▶ REQUIRED WORK: Find every line in the records below that contains the word "twocolumn", and copy each such line.

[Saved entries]
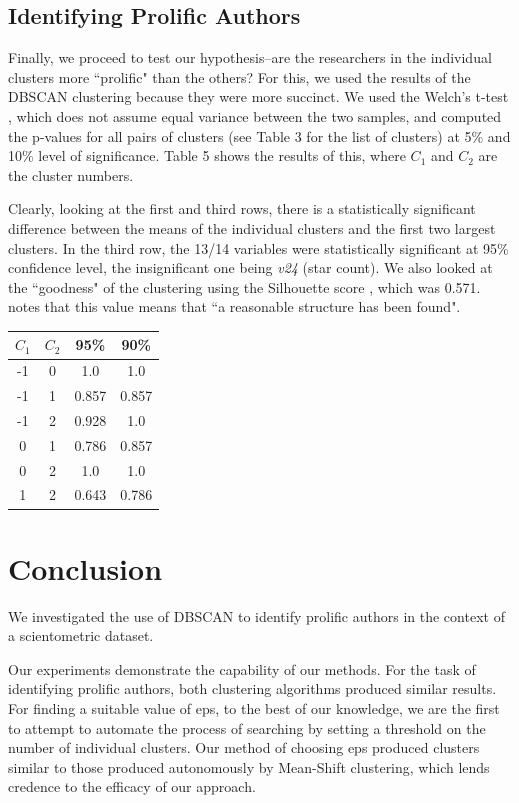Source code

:\documentclass[12pt,a4paper,twocolumn]{article}
\begin{document}
	\subsection{Identifying Prolific Authors}
	Finally, we proceed to test our hypothesis--are the researchers in the individual clusters more ``prolific" than the others? For this, we used the results of the DBSCAN clustering because they were more succinct. We used the Welch's t-test \cite{welch1947generalization}, which does not assume equal variance between the two samples, and computed the p-values for all pairs of clusters (see Table 3 for the list of clusters) at 5\% and 10\% level of significance. Table 5 shows the results of this, where $C_1$ and $C_2$ are the cluster numbers.
	
	Clearly, looking at the first and third rows, there is a statistically significant difference between the means of the individual clusters and the first two largest clusters. In the third row, the 13/14 variables were statistically significant at 95\% confidence level, the insignificant one being \textit{v24} (star count). We also looked at the ``goodness" of the clustering using the Silhouette score \cite{rousseeuw1987silhouettes}, which was 0.571. \cite{kaufman2009finding} notes that this value means that ``a reasonable structure has been found".\\
	
	\begin{tabular}{|c|c|c|c|}
		\hline 
		$C_1$ & $C_2$ & \textbf{95\%} & \textbf{90\%} \\ 
		\hline 
		-1 & 0 & 1.0 & 1.0 \\ 
		\hline 
		-1 & 1 & 0.857 & 0.857 \\ 
		\hline 
		-1 & 2 & 0.928 & 1.0 \\ 
		\hline 
		0 & 1 & 0.786 & 0.857 \\ 
		\hline 
		0 & 2 & 1.0 & 1.0 \\ 
		\hline 
		1 & 2 & 0.643 & 0.786 \\ 
		\hline 
	\end{tabular} 
	\begingroup
	\endgroup
	\hfill\break
	
	\section{Conclusion}
	We investigated the use of DBSCAN to identify prolific authors in the context of a scientometric dataset.
	
	Our experiments demonstrate the capability of our methods.  For the task of identifying prolific authors, both clustering algorithms produced similar results. For finding a suitable value of eps, to the best of our knowledge, we are the first to attempt to automate the process of searching by setting a threshold on the number of individual clusters. Our method of choosing eps produced clusters similar to those produced autonomously by Mean-Shift clustering, which lends credence to the efficacy of our approach.
	
	
	
\end{document}
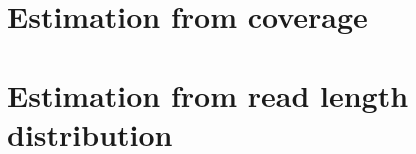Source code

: 
\lipsum[5]

\section{Estimation from coverage}

\lipsum[5]

\section{Estimation from read length distribution}

\lipsum[5]

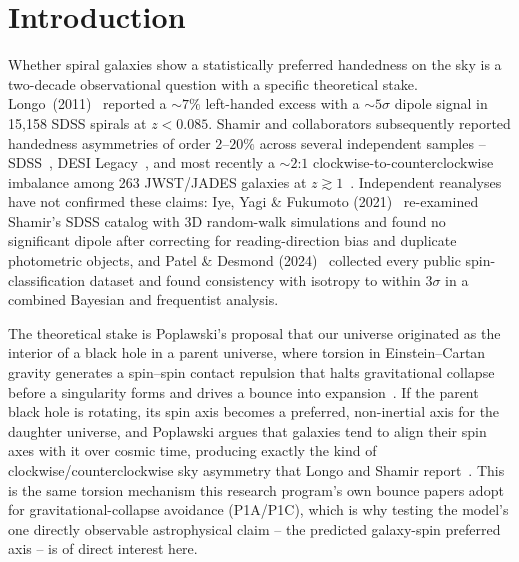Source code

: \documentclass[twocolumn,linenumbers]{aastex702}
\begin{document}
\section{Introduction}
\label{sec:intro}

Whether spiral galaxies show a statistically preferred handedness on the sky
is a two-decade observational question with a specific theoretical stake.
Longo~(2011)~\cite{Longo:2011} reported a $\sim\!7\%$ left-handed excess with
a $\sim\!5\sigma$ dipole signal in 15,158 SDSS spirals at $z<0.085$. Shamir and
collaborators subsequently reported handedness asymmetries of order
$2$--$20\%$ across several independent samples --
SDSS~\cite{Shamir:2012,Shamir:2020}, DESI Legacy~\cite{Shamir:2022DESI}, and
most recently a $\sim\!2$:$1$ clockwise-to-counterclockwise imbalance among
263 JWST/JADES galaxies at $z\gtrsim1$~\cite{Shamir:2025JWST}. Independent
reanalyses have not confirmed these claims: Iye, Yagi \& Fukumoto
(2021)~\cite{Iye:2021} re-examined Shamir's SDSS catalog with 3D random-walk
simulations and found no significant dipole after correcting for reading-direction
bias and duplicate photometric objects, and Patel \& Desmond
(2024)~\cite{Patel:2024} collected every public spin-classification dataset
and found consistency with isotropy to within $3\sigma$ in a combined
Bayesian and frequentist analysis.

The theoretical stake is Poplawski's proposal that our universe originated as
the interior of a black hole in a parent universe, where torsion in
Einstein--Cartan gravity generates a spin--spin contact repulsion that halts
gravitational collapse before a singularity forms and drives a bounce into
expansion~\cite{Poplawski:2010,Poplawski:2012,Poplawski:2016}. If the parent
black hole is rotating, its spin axis becomes a preferred, non-inertial axis
for the daughter universe, and Poplawski argues that galaxies tend to align
their spin axes with it over cosmic time, producing exactly the kind of
clockwise/counterclockwise sky asymmetry that Longo and Shamir report~\cite{Poplawski:2020}.
This is the same torsion mechanism this research program's own bounce papers
adopt for gravitational-collapse avoidance (P1A/P1C), which is why testing
the model's one directly observable astrophysical claim -- the predicted
galaxy-spin preferred axis -- is of direct interest here.
\end{document}
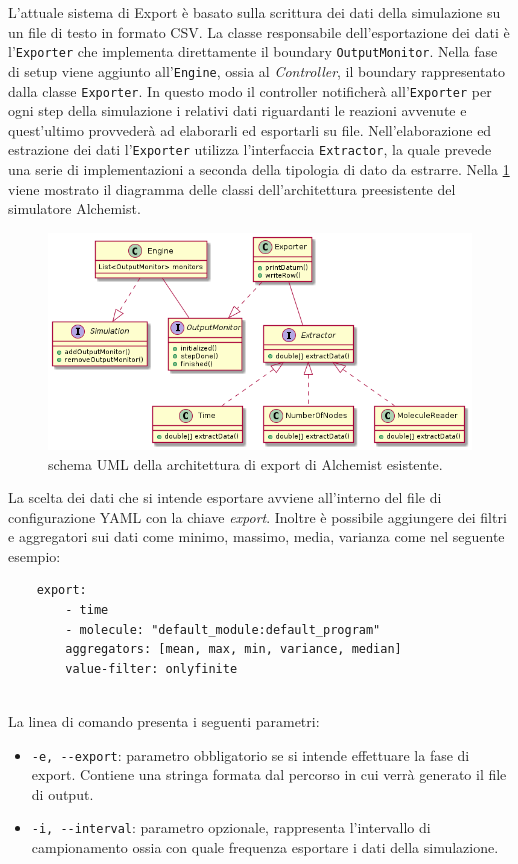 \documentclass[12pt,a4paper,openright,oneside]{book}
\begin{document}
L'attuale sistema di Export è basato sulla scrittura dei dati della simulazione su un file di testo in formato CSV.
La classe responsabile dell'esportazione dei dati è l'\texttt{Exporter} che implementa direttamente il boundary \texttt{OutputMonitor}.
Nella fase di setup viene aggiunto all'\texttt{Engine}, ossia al \textit{Controller}, il boundary rappresentato dalla classe \texttt{Exporter}. In questo modo il controller notificherà all'\texttt{Exporter} per ogni step della simulazione i relativi dati riguardanti le reazioni avvenute e quest'ultimo provvederà ad elaborarli ed esportarli su file.
Nell'elaborazione ed estrazione dei dati l'\texttt{Exporter} utilizza l'interfaccia \texttt{Extractor}, la quale prevede una serie di implementazioni a seconda della tipologia di dato da estrarre.
Nella \cref{fig:UML_old_arch} viene mostrato il diagramma delle classi dell'architettura preesistente del simulatore Alchemist.
\begin{figure}[H]
    \includegraphics[width=\textwidth]{images/alchemist-export-old.png}
    \caption{schema UML della architettura di export di Alchemist esistente.}
    \label{fig:UML_old_arch}
\end{figure}
La scelta dei dati che si intende esportare avviene all'interno del file di configurazione YAML con la chiave \textit{export}. Inoltre è possibile aggiungere dei filtri e aggregatori sui dati come minimo, massimo, media, varianza come nel seguente esempio:
\begin{verbatim}
    export:
        - time
        - molecule: "default_module:default_program"
        aggregators: [mean, max, min, variance, median]
        value-filter: onlyfinite
        
\end{verbatim}
La linea di comando presenta i seguenti parametri:
\begin{itemize}
    \item \texttt{-e, -{}-export}: parametro obbligatorio se si intende effettuare la fase di export. Contiene una stringa formata dal percorso in cui verrà generato il file di output.
    \item \texttt{-i, -{}-interval}: parametro opzionale, rappresenta l'intervallo di campionamento ossia con quale frequenza esportare i dati della simulazione.
\end{itemize}
\end{document}
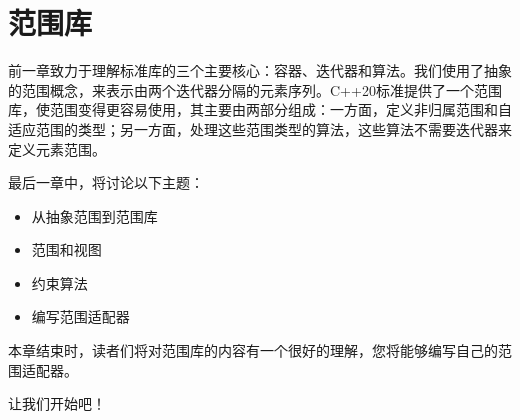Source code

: \chapter{范围库}
前一章致力于理解标准库的三个主要核心：容器、迭代器和算法。我们使用了抽象的范围概念，来表示由两个迭代器分隔的元素序列。C++20标准提供了一个范围库，使范围变得更容易使用，其主要由两部分组成：一方面，定义非归属范围和自适应范围的类型；另一方面，处理这些范围类型的算法，这些算法不需要迭代器来定义元素范围。

最后一章中，将讨论以下主题：

\begin{itemize}
  \item 从抽象范围到范围库
  \item 范围和视图
  \item 约束算法
  \item 编写范围适配器
\end{itemize}

本章结束时，读者们将对范围库的内容有一个很好的理解，您将能够编写自己的范围适配器。

让我们开始吧！








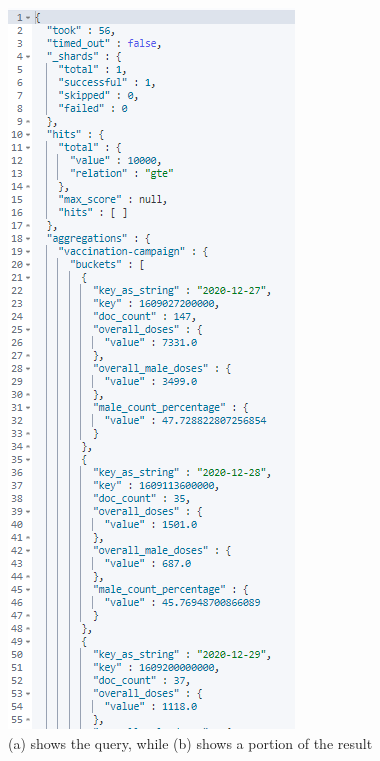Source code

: \documentclass{article}[IEEEtran]
\begin{document}
\begin{figure}[H]
\begin{center}
\begin{minipage}[b]{0.4\textwidth}
    \includegraphics[width=\textwidth, frame]{Answer_Query_4.PNG}
     \subcaption{}
  \end{minipage}
  \caption{(a) shows the query, while (b) shows a portion of the result}
\end{center}
\end{figure}
\end{document}
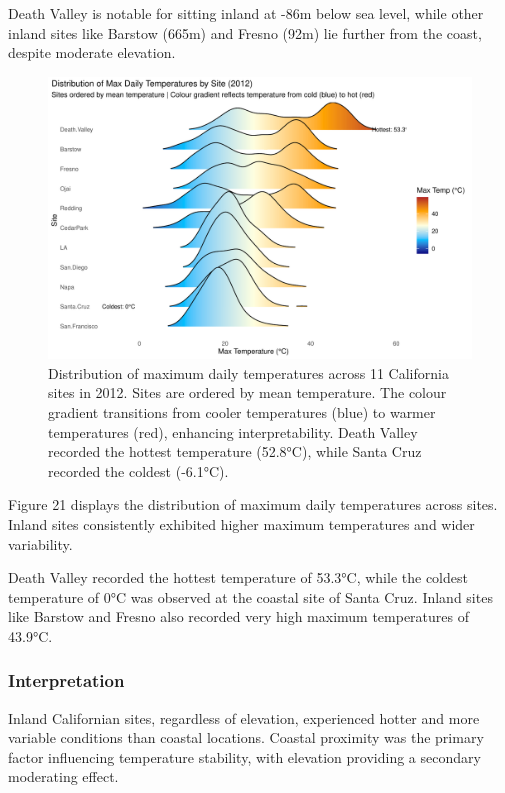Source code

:\documentclass[
  11pt,
]{article}
\begin{document}
Death Valley is notable for sitting inland at -86m below sea level,
while other inland sites like Barstow (665m) and Fresno (92m) lie
further from the coast, despite moderate elevation.

\begin{figure}[H]

{\centering \includegraphics{project_files/figure-pdf/ca_temp_ridgeline-1.pdf}

}

\caption{Distribution of maximum daily temperatures across 11 California
sites in 2012. Sites are ordered by mean temperature. The colour
gradient transitions from cooler temperatures (blue) to warmer
temperatures (red), enhancing interpretability. Death Valley recorded
the hottest temperature (52.8°C), while Santa Cruz recorded the coldest
(-6.1°C).}

\end{figure}%

Figure 21 displays the distribution of maximum daily temperatures across
sites. Inland sites consistently exhibited higher maximum temperatures
and wider variability.

Death Valley recorded the hottest temperature of 53.3°C, while the
coldest temperature of 0°C was observed at the coastal site of Santa
Cruz. Inland sites like Barstow and Fresno also recorded very high
maximum temperatures of 43.9°C.

\subsubsection{Interpretation}\label{interpretation-1}

Inland Californian sites, regardless of elevation, experienced hotter
and more variable conditions than coastal locations. Coastal proximity
was the primary factor influencing temperature stability, with elevation
providing a secondary moderating effect.
\end{document}
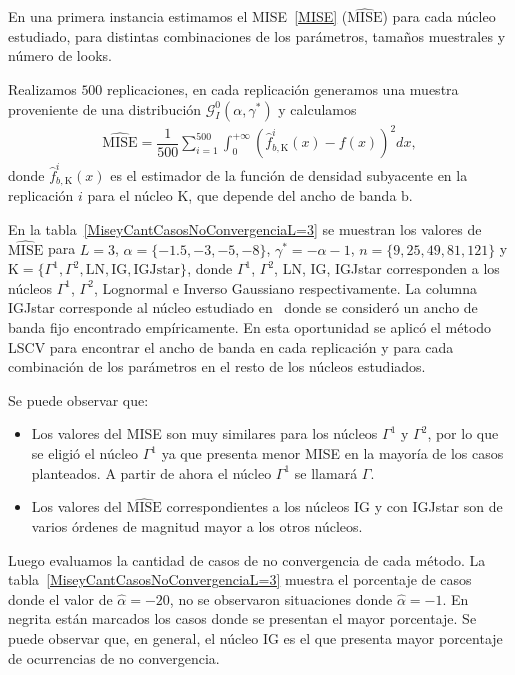 En una primera instancia estimamos el MISE~\eqref{MISE} ($\widehat{\text{MISE}}$) para cada núcleo estudiado, para distintas combinaciones de los parámetros, tamaños muestrales y número de looks. 

Realizamos $500$ replicaciones, en cada replicación generamos una muestra proveniente de una distribución $\mathcal{G}_I^0(\alpha,\gamma^*)$ y calculamos 
\begin{align}
\label{MiseEst}
\widehat{\text{MISE}}=\dfrac{1}{500} \sum_{i=1}^{500}\int_0^{+\infty} (\widehat{f}_{b,\text{K}}^i(x)-f(x))^2 dx,
\end{align}
donde $\widehat{f}_{b,\text{K}}^i(x)$ es el estimador de la función de densidad subyacente en la replicación $i$ para el núcleo $\text{K}$, que depende del ancho de banda $\text{b}$.

En la tabla~\ref{MiseyCantCasosNoConvergenciaL=3} se muestran los valores de $\widehat{\text{MISE}}$ para $L=3$, $\alpha=\{-1.5,-3,-5,-8\}$, $\gamma^*=-\alpha-1$, $n=\{9,25,49,81,121\}$ y $\text{K}=\{\Gamma^1,\Gamma^2,\text{LN},\text{IG},\text{IGJstar\}}$, donde $\Gamma^1$, $\Gamma^2$, LN, IG, IGJstar corresponden a los núcleos $\Gamma^1$, $\Gamma^2$, Lognormal e Inverso Gaussiano respectivamente. La columna IGJstar corresponde al núcleo estudiado en~\cite{gambini2015} donde se consideró un ancho de banda fijo encontrado empíricamente. En esta oportunidad se aplicó el método LSCV para encontrar el ancho de banda en cada replicación y para cada combinación de los parámetros en el resto de los núcleos estudiados.

Se puede observar que:
\begin{itemize}
	\item Los valores del MISE son muy similares para los núcleos $\Gamma^1$ y $\Gamma^2$, por lo que se eligió el núcleo $\Gamma^1$ ya que presenta menor MISE en la mayoría de los casos planteados. A partir de ahora el núcleo $\Gamma^1$ se llamará $\Gamma$.
	\item Los valores del $\widehat{\text{MISE}}$ correspondientes a los núcleos IG y con IGJstar son de varios órdenes de magnitud mayor a los otros núcleos.
\end{itemize} 

Luego evaluamos la cantidad de casos de no convergencia de cada método. La tabla~\ref{MiseyCantCasosNoConvergenciaL=3} muestra el porcentaje de casos donde el valor de $\widehat{\alpha}=-20$, no se observaron situaciones donde $\widehat{\alpha}=-1.$ En negrita están marcados los casos donde se presentan el mayor porcentaje. Se puede observar que, en general, el núcleo IG es el que presenta mayor porcentaje de ocurrencias de no convergencia.


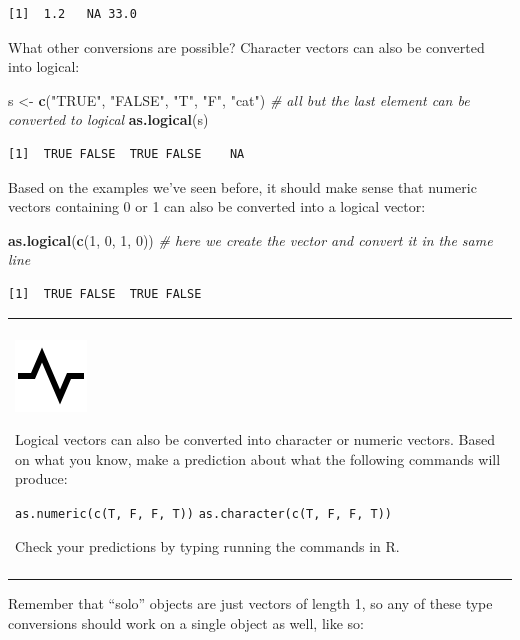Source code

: \documentclass[
]{book}
\newenvironment{Shaded}{\begin{snugshade}}{\end{snugshade}}
\newcommand{\CommentTok}[1]{\textcolor[rgb]{0.56,0.35,0.01}{\textit{#1}}}
\newcommand{\DecValTok}[1]{\textcolor[rgb]{0.00,0.00,0.81}{#1}}
\newcommand{\KeywordTok}[1]{\textcolor[rgb]{0.13,0.29,0.53}{\textbf{#1}}}
\newcommand{\NormalTok}[1]{#1}
\newcommand{\StringTok}[1]{\textcolor[rgb]{0.31,0.60,0.02}{#1}}
\newenvironment{progress}
{
  \begin{center}
  \begin{tabular}{|>{\columncolor{progress}}p{0.9\textwidth}|}
  \hline\\
  \includegraphics[scale=0.1]{src/images/pulse-line.png}
}
{\\\\\hline
  \end{tabular}
  \end{center}
}
\begin{document}
\begin{verbatim}
[1]  1.2   NA 33.0
\end{verbatim}

What other conversions are possible?
Character vectors can also be converted into logical:

\begin{Shaded}
\begin{Highlighting}[]
\NormalTok{s <-}\StringTok{ }\KeywordTok{c}\NormalTok{(}\StringTok{"TRUE"}\NormalTok{, }\StringTok{"FALSE"}\NormalTok{, }\StringTok{"T"}\NormalTok{, }\StringTok{"F"}\NormalTok{, }\StringTok{"cat"}\NormalTok{)   }\CommentTok{# all but the last element can be converted to logical}
\KeywordTok{as.logical}\NormalTok{(s)}
\end{Highlighting}
\end{Shaded}

\begin{verbatim}
[1]  TRUE FALSE  TRUE FALSE    NA
\end{verbatim}

Based on the examples we've seen before, it should make sense that numeric vectors containing 0 or 1 can also be converted into a logical vector:

\begin{Shaded}
\begin{Highlighting}[]
\KeywordTok{as.logical}\NormalTok{(}\KeywordTok{c}\NormalTok{(}\DecValTok{1}\NormalTok{, }\DecValTok{0}\NormalTok{, }\DecValTok{1}\NormalTok{, }\DecValTok{0}\NormalTok{))  }\CommentTok{# here we create the vector and convert it in the same line}
\end{Highlighting}
\end{Shaded}

\begin{verbatim}
[1]  TRUE FALSE  TRUE FALSE
\end{verbatim}

\begin{progress}
Logical vectors can also be converted into character or numeric vectors.
Based on what you know, make a prediction about what the following
commands will produce:

\texttt{as.numeric(c(T,\ F,\ F,\ T))}
\texttt{as.character(c(T,\ F,\ F,\ T))}

Check your predictions by typing running the commands in R.
\end{progress}

Remember that ``solo'' objects are just vectors of length 1, so any of these type conversions should work on a single object as well, like so:
\end{document}
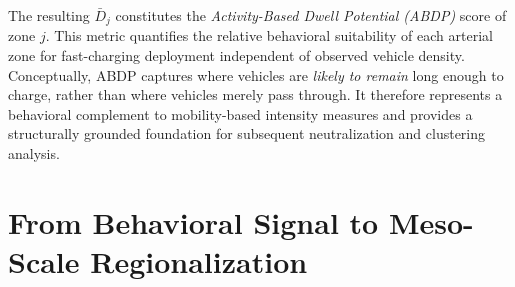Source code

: \documentclass[conference]{IEEEtran}
\begin{document}
The resulting $\bar{D}_j$ constitutes the
\emph{Activity-Based Dwell Potential (ABDP)} score of zone $j$.
This metric quantifies the relative behavioral suitability of each
arterial zone for fast-charging deployment independent of observed
vehicle density.
Conceptually, ABDP captures where vehicles are \emph{likely to remain}
long enough to charge, rather than where vehicles merely pass through.
It therefore represents a behavioral complement to mobility-based
intensity measures and provides a structurally grounded foundation for
subsequent neutralization and clustering analysis.


\section{From Behavioral Signal to Meso-Scale Regionalization}
\end{document}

▶ WRITTEN RESPONSE:
:\documentclass[12pt,a4paper,twocolumn]{article}
: \documentclass[twocolumn,linenumbers]{aastex702}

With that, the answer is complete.